Monday, June 09, 2008

"Toyota"

This weekend TD and I went to a baseball game, which is always fun for this occasional baseball fan (I like live games, always forget to follow on TV/news). By a fortuitous confluence of events, his hometown team is my chosen adopted team (chosen before we met, when I first moved here two years ago), the result of spurning every team within a geographic radius of my hometown for various reasons (sellouts, soulless marketing, oh no they di'n't just betray my hometown). The game was painful to watch, mainly because it was like a running bloopers reel, and it never does good for your testosterone level to see your team get only one hit during the first seven innings and yet put themselves in position for a last two innings turnaround only to choke again.

But I didn't mind that so much. No such thing as being a fair weather fan. No, I minded that when a certain awesome American-born Japanese baseball player went up to bat, the asshole opposing-team fans behind us started heckling "Way to go, Toyota!" which was parroted by their nine year old kid "Yeah, way to go, Toyota!"

I got so mad that I wanted to turn around and say something, but knowing that the four large men probably wouldn't punch me but rather TD (I have fond memories of a law school friend starting bar fights over being called "Tokyo Rose," until our friends had to physically restrain her), I kept quiet. But I was bothered for the rest of the game, until TD reminded me that I can't be overly bothered every time someone acts like an asshole. He acknowledged that it was offensive and that the kid is probably destined for a life of douchebaggery, but I have to pick my fights and can't always go around picking a fight. He's right. They left after the 9th inning, and we stayed for the fireworks, and it was a good time.

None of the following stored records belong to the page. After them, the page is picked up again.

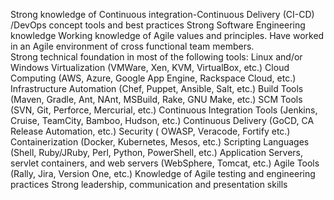Strong knowledge of Continuous integration-Continuous Delivery (CI-CD) /DevOps concept tools and best practices 
Strong Software Engineering knowledge 
Working knowledge of Agile values and principles.  Have worked in an Agile environment of cross functional team members.   
Strong technical foundation in most of the following tools: 
Linux and/or Windows 
Virtualization (VMWare, Xen, KVM, VirtualBox, etc.) 
Cloud Computing (AWS, Azure, Google App Engine, Rackspace Cloud, etc.) 
Infrastructure Automation (Chef, Puppet, Ansible, Salt, etc.) 
Build Tools (Maven, Gradle, Ant, NAnt, MSBuild, Rake, GNU Make, etc.) 
SCM Tools (SVN, Git, Perforce, Mercurial, etc.) 
Continuous Integration Tools (Jenkins, Cruise, TeamCity, Bamboo, Hudson, etc.) 
Continuous Delivery (GoCD, CA Release Automation, etc.) 
Security ( OWASP, Veracode, Fortify etc.) 
Containerization (Docker, Kubernetes, Mesos, etc.) 
Scripting Languages (Shell, Ruby/JRuby, Perl, Python, PowerShell, etc.) 
Application Servers, servlet containers, and web servers (WebSphere, Tomcat, etc.) 
Agile Tools (Rally, Jira, Version One, etc.) 
Knowledge of Agile testing and engineering practices 
Strong leadership, communication and presentation skills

Now, as racist epithets go, this is seemingly mild. And I may just be humorless and too sensitive, but I'm not the only one--and it's good to be sensitive to such things. Why was I so offended? Essentializing Asians as the perpetual foreigner really bothers me--I always try to tell people that I'm from Southern California, and they keep asking "no really, where are you from". Conflating the American-born ball player's identity with the foreign automaker that destroyed GM is problematic for so many reasons--remember Vincent Chin?

Anyway, those are enough reasons for me to feel bothered. I have "moved on," but not really. We're not in a post-racial world yet, and I don't think we'll ever be.